* Task instructions:
Below are records. Find each line in them that holds the word "Navigate" and copy it.

START Available data

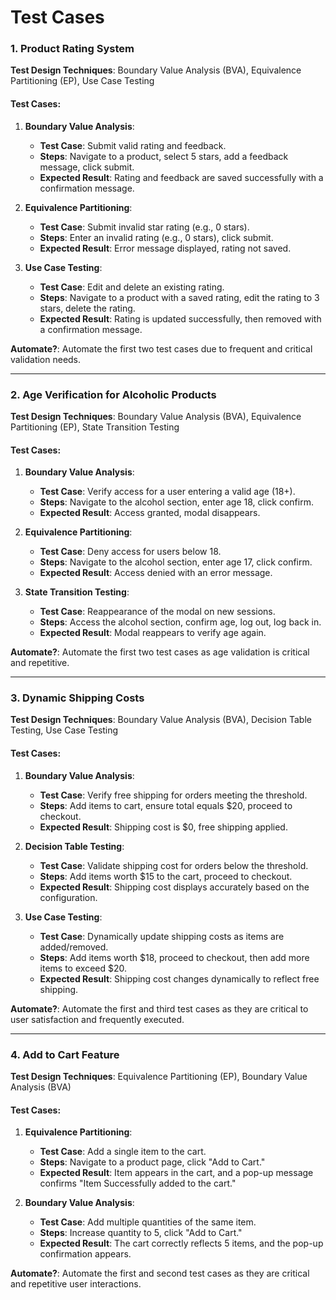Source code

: # Test Cases

### **1. Product Rating System**

**Test Design Techniques**: Boundary Value Analysis (BVA), Equivalence Partitioning (EP), Use Case Testing

#### Test Cases:

1. **Boundary Value Analysis**:
     - **Test Case**: Submit valid rating and feedback.
     - **Steps**: Navigate to a product, select 5 stars, add a feedback message, click submit.
     - **Expected Result**: Rating and feedback are saved successfully with a confirmation message.

2. **Equivalence Partitioning**:
     - **Test Case**: Submit invalid star rating (e.g., 0 stars).
     - **Steps**: Enter an invalid rating (e.g., 0 stars), click submit.
     - **Expected Result**: Error message displayed, rating not saved.

3. **Use Case Testing**:
     - **Test Case**: Edit and delete an existing rating.
     - **Steps**: Navigate to a product with a saved rating, edit the rating to 3 stars, delete the rating.
     - **Expected Result**: Rating is updated successfully, then removed with a confirmation message.

**Automate?**: Automate the first two test cases due to frequent and critical validation needs.

---

### **2. Age Verification for Alcoholic Products**

**Test Design Techniques**: Boundary Value Analysis (BVA), Equivalence Partitioning (EP), State Transition Testing

#### Test Cases:

1. **Boundary Value Analysis**:
     - **Test Case**: Verify access for a user entering a valid age (18+).
     - **Steps**: Navigate to the alcohol section, enter age 18, click confirm.
     - **Expected Result**: Access granted, modal disappears.

2. **Equivalence Partitioning**:
     - **Test Case**: Deny access for users below 18.
     - **Steps**: Navigate to the alcohol section, enter age 17, click confirm.
     - **Expected Result**: Access denied with an error message.

3. **State Transition Testing**:
     - **Test Case**: Reappearance of the modal on new sessions.
     - **Steps**: Access the alcohol section, confirm age, log out, log back in.
     - **Expected Result**: Modal reappears to verify age again.

**Automate?**: Automate the first two test cases as age validation is critical and repetitive.

---

### **3. Dynamic Shipping Costs**

**Test Design Techniques**: Boundary Value Analysis (BVA), Decision Table Testing, Use Case Testing

#### Test Cases:

1. **Boundary Value Analysis**:
     - **Test Case**: Verify free shipping for orders meeting the threshold.
     - **Steps**: Add items to cart, ensure total equals $20, proceed to checkout.
     - **Expected Result**: Shipping cost is $0, free shipping applied.

2. **Decision Table Testing**:
     - **Test Case**: Validate shipping cost for orders below the threshold.
     - **Steps**: Add items worth $15 to the cart, proceed to checkout.
     - **Expected Result**: Shipping cost displays accurately based on the configuration.

3. **Use Case Testing**:
     - **Test Case**: Dynamically update shipping costs as items are added/removed.
     - **Steps**: Add items worth $18, proceed to checkout, then add more items to exceed $20.
     - **Expected Result**: Shipping cost changes dynamically to reflect free shipping.

**Automate?**: Automate the first and third test cases as they are critical to user satisfaction and frequently executed.

---

### **4. Add to Cart Feature**

**Test Design Techniques**: Equivalence Partitioning (EP), Boundary Value Analysis (BVA)

#### Test Cases:

1. **Equivalence Partitioning**:
     - **Test Case**: Add a single item to the cart.
     - **Steps**: Navigate to a product page, click "Add to Cart."
     - **Expected Result**: Item appears in the cart, and a pop-up message confirms "Item Successfully added to the cart."

2. **Boundary Value Analysis**:
     - **Test Case**: Add multiple quantities of the same item.
     - **Steps**: Increase quantity to 5, click "Add to Cart."
     - **Expected Result**: The cart correctly reflects 5 items, and the pop-up confirmation appears.

**Automate?**: Automate the first and second test cases as they are critical and repetitive user interactions.
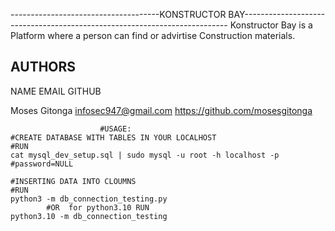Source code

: 
-------------------------------------KONSTRUCTOR BAY--------------------------------------------------------------------------
Konstructor Bay is a Platform where a person can find or advirtise Construction materials. 

AUTHORS
------
NAME                   EMAIL                   GITHUB

Moses Gitonga  infosec947@gmail.com  <https://github.com/mosesgitonga>

                        #USAGE:
    #CREATE DATABASE WITH TABLES IN YOUR LOCALHOST
    #RUN
    cat mysql_dev_setup.sql | sudo mysql -u root -h localhost -p  #password=NULL

    #INSERTING DATA INTO CLOUMNS
    #RUN
    python3 -m db_connection_testing.py
            #OR  for python3.10 RUN 
    python3.10 -m db_connection_testing
        
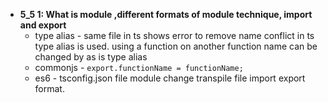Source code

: - **5_5 1: What is module ,different formats of module technique, import and export**
  - type alias - same file in ts shows error to remove name conflict in ts type alias is used. using a function on another function name can be changed by as is type alias
  - commonjs - `export.functionName = functionName;`
  - es6 - tsconfig.json file module change transpile file import export format.
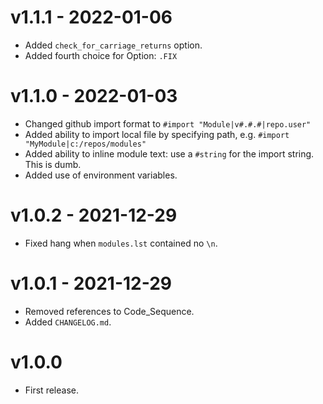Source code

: # v1.1.1 - 2022-01-06
* Added `check_for_carriage_returns` option.
* Added fourth choice for Option: `.FIX`

# v1.1.0 - 2022-01-03
* Changed github import format to `#import "Module|v#.#.#|repo.user"`
* Added ability to import local file by specifying path, e.g. `#import "MyModule|c:/repos/modules"`
* Added ability to inline module text: use a `#string` for the import string. This is dumb.
* Added use of environment variables.

# v1.0.2 - 2021-12-29
* Fixed hang when `modules.lst` contained no `\n`.

# v1.0.1 - 2021-12-29
* Removed references to Code_Sequence.
* Added `CHANGELOG.md`.

# v1.0.0
* First release.
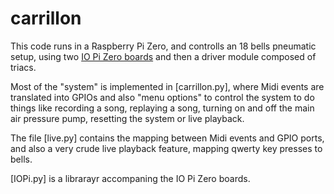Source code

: # carrillon
This code runs in a Raspberry Pi Zero, and controlls an 18 bells pneumatic setup, using two [IO Pi Zero boards](https://www.abelectronics.co.uk/p/71/io-pi-zero) and then a driver module composed of triacs.

Most of the "system" is implemented in [carrillon.py], where Midi events are translated into GPIOs and also "menu options" to control the system to do things like recording a song, replaying a song, turning on and off the main air pressure pump, resetting the system or live playback.

The file [live.py] contains the mapping between Midi events and GPIO ports, and also a very crude live playback feature, mapping qwerty key presses to bells.

[IOPi.py] is a librarayr accompaning the IO Pi Zero boards.
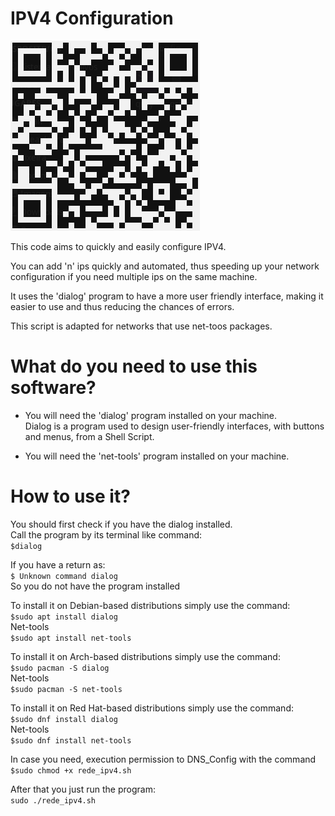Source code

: # IPV4 Configuration
![all text](https://github.com/dioxfile/Network-Scripts/raw/master/IPV4_Config/rede_ipv4.png)

This code aims to quickly and easily configure IPV4.

You can add 'n' ips quickly and automated, thus speeding up your network configuration if you need multiple ips on the same machine.

It uses the 'dialog' program to have a more user friendly interface, making it easier to use and thus reducing the chances of errors.

This script is adapted for networks that use net-toos packages.

# What do you need to use this software?
- You will need the 'dialog' program installed on your machine.<br/>
Dialog is a program used to design user-friendly interfaces, with buttons and menus, from a Shell Script.<br/>

- You will need the 'net-tools' program installed on your machine.<br/>

# How to use it?
You should first check if you have the dialog installed.<br/>
Call the program by its terminal like command:<br/>
`$dialog`<br/>

If you have a return as:<br/>
`$ Unknown command dialog`<br/>
So you do not have the program installed<br/>

To install it on Debian-based distributions simply use the command:<br/>
`$sudo apt install dialog`<br/>
Net-tools<br/>
`$sudo apt install net-tools`<br/>

To install it on Arch-based distributions simply use the command:<br/>
`$sudo pacman -S dialog`<br/>
Net-tools<br/>
`$sudo pacman -S net-tools`<br/>

To install it on Red Hat-based distributions simply use the command:<br/>
`$sudo dnf install dialog`<br/>
Net-tools<br/>
`$sudo dnf install net-tools`<br/>


In case you need, execution permission to DNS_Config with the command<br/>
`$sudo chmod +x rede_ipv4.sh`<br/>

After that you just run the program: <br/>
`sudo ./rede_ipv4.sh`


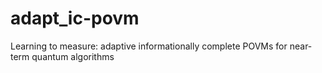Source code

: # adapt_ic-povm
Learning to measure: adaptive informationally complete POVMs for near-term quantum algorithms
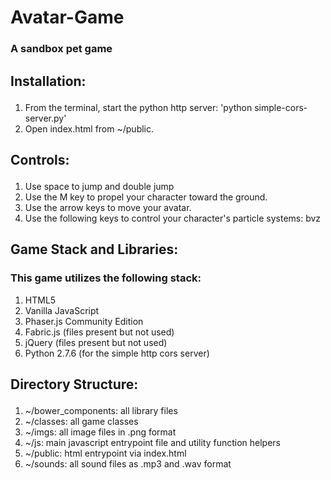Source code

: # Avatar-Game
### A sandbox pet game

## <p>Installation:</p>

1) From the terminal, start the python http server: 'python simple-cors-server.py'
2) Open index.html from ~/public.

## <p>Controls:</p>

1) Use space to jump and double jump
2) Use the M key to propel your character toward the ground.
3) Use the arrow keys to move your avatar.
4) Use the following keys to control your character's particle systems: bvz

## <p>Game Stack and Libraries:</p>

### This game utilizes the following stack:

1) HTML5
2) Vanilla JavaScript
3) Phaser.js Community Edition
4) Fabric.js (files present but not used)
5) jQuery (files present but not used)
6) Python 2.7.6 (for the simple http cors server)

## <p> Directory Structure:</p>

1) ~/bower_components: all library files
2) ~/classes: all game classes
3) ~/imgs: all image files in .png format
4) ~/js: main javascript entrypoint file and utility function helpers
5) ~/public: html entrypoint via index.html
6) ~/sounds: all sound files as .mp3 and .wav format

END Available data

* Reply to the task:
     - **Steps**: Navigate to a product, select 5 stars, add a feedback message, click submit.
     - **Steps**: Navigate to a product with a saved rating, edit the rating to 3 stars, delete the rating.
     - **Steps**: Navigate to the alcohol section, enter age 18, click confirm.
     - **Steps**: Navigate to the alcohol section, enter age 17, click confirm.
     - **Steps**: Navigate to a product page, click "Add to Cart."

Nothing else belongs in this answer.